What you should do:
A verbatim transcript of the lines below, starting at the first and ending with the one that holds "b.\; (a,b) \in", is what should be produced.
++++ Exercise material
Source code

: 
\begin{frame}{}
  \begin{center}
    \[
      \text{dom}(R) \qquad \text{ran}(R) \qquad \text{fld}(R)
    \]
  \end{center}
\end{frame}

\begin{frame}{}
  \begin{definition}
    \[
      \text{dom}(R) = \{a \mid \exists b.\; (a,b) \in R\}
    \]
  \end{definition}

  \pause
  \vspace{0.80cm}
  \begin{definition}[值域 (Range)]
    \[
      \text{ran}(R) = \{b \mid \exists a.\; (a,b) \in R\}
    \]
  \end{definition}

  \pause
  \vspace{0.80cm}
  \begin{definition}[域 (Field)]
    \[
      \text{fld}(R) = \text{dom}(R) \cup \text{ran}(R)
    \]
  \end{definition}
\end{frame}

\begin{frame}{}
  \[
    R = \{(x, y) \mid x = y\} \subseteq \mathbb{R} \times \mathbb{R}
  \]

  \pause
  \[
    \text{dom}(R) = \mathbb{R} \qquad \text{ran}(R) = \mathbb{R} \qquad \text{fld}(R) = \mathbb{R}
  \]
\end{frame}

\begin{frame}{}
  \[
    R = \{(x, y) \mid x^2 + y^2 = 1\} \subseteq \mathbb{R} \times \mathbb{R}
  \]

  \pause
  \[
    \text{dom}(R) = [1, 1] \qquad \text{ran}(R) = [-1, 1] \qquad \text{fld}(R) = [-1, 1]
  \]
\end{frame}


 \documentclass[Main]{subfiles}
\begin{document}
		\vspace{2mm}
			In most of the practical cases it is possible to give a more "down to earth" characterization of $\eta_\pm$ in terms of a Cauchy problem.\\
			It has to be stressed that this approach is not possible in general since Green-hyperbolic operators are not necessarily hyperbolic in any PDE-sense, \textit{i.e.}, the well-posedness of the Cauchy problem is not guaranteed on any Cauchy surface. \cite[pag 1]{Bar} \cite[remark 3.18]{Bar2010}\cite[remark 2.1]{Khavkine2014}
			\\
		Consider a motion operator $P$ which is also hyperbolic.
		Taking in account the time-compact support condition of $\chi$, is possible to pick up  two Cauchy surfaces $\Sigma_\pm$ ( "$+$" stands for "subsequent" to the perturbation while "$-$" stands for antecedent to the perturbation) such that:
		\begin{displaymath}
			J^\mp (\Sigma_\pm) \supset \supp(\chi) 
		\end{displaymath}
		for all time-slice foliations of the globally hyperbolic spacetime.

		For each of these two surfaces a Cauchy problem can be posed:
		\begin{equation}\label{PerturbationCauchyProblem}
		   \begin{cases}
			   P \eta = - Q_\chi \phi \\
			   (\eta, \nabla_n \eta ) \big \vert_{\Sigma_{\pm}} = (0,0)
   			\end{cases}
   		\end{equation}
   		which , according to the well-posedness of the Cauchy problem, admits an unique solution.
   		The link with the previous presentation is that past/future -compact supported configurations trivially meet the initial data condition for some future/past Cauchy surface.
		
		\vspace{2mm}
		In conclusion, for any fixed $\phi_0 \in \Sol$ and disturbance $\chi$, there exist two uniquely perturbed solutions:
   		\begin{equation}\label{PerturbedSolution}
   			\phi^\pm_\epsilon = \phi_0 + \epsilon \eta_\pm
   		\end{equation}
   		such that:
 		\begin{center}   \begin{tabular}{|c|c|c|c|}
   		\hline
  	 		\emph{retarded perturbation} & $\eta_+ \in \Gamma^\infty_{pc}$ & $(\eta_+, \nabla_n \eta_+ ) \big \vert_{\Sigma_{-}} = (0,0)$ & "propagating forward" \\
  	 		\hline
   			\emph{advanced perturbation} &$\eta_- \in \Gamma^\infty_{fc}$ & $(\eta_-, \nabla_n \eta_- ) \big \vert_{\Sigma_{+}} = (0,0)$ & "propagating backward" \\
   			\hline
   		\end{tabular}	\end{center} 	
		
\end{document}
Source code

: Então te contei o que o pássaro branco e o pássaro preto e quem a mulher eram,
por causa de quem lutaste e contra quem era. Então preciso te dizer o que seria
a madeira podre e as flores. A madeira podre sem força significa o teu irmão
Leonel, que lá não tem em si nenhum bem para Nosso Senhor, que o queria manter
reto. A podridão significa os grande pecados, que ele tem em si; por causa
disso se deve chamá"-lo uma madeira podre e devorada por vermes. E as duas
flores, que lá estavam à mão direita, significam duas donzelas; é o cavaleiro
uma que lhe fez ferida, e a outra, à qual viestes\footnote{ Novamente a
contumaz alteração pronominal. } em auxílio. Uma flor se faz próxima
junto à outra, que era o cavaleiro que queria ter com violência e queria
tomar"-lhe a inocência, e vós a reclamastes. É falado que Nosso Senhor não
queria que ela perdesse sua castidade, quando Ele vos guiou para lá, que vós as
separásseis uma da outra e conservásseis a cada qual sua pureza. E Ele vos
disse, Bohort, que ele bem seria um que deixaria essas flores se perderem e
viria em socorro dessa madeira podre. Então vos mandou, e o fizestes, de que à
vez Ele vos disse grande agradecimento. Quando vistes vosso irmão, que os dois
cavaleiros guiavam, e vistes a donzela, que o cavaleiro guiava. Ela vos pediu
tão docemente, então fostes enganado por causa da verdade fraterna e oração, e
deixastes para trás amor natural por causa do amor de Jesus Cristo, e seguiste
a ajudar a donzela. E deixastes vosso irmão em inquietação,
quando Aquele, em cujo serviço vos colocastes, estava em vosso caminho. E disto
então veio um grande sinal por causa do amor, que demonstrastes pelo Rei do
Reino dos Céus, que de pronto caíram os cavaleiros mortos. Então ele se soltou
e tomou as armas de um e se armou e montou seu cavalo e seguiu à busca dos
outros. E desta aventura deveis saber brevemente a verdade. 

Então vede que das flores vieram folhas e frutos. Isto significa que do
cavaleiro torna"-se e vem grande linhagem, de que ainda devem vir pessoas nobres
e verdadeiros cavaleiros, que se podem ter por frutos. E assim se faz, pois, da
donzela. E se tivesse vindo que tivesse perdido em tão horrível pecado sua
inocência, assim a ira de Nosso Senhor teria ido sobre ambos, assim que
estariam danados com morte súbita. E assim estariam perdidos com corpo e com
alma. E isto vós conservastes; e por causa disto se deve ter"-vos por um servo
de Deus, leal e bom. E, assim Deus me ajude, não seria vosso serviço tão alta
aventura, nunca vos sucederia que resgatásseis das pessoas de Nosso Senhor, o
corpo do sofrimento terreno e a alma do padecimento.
++++++++
Exercise response:
Source code

: 
\begin{frame}{}
  \begin{center}
    \[
      \text{dom}(R) \qquad \text{ran}(R) \qquad \text{fld}(R)
    \]
  \end{center}
\end{frame}

\begin{frame}{}
  \begin{definition}
    \[
      \text{dom}(R) = \{a \mid \exists b.\; (a,b) \in R\}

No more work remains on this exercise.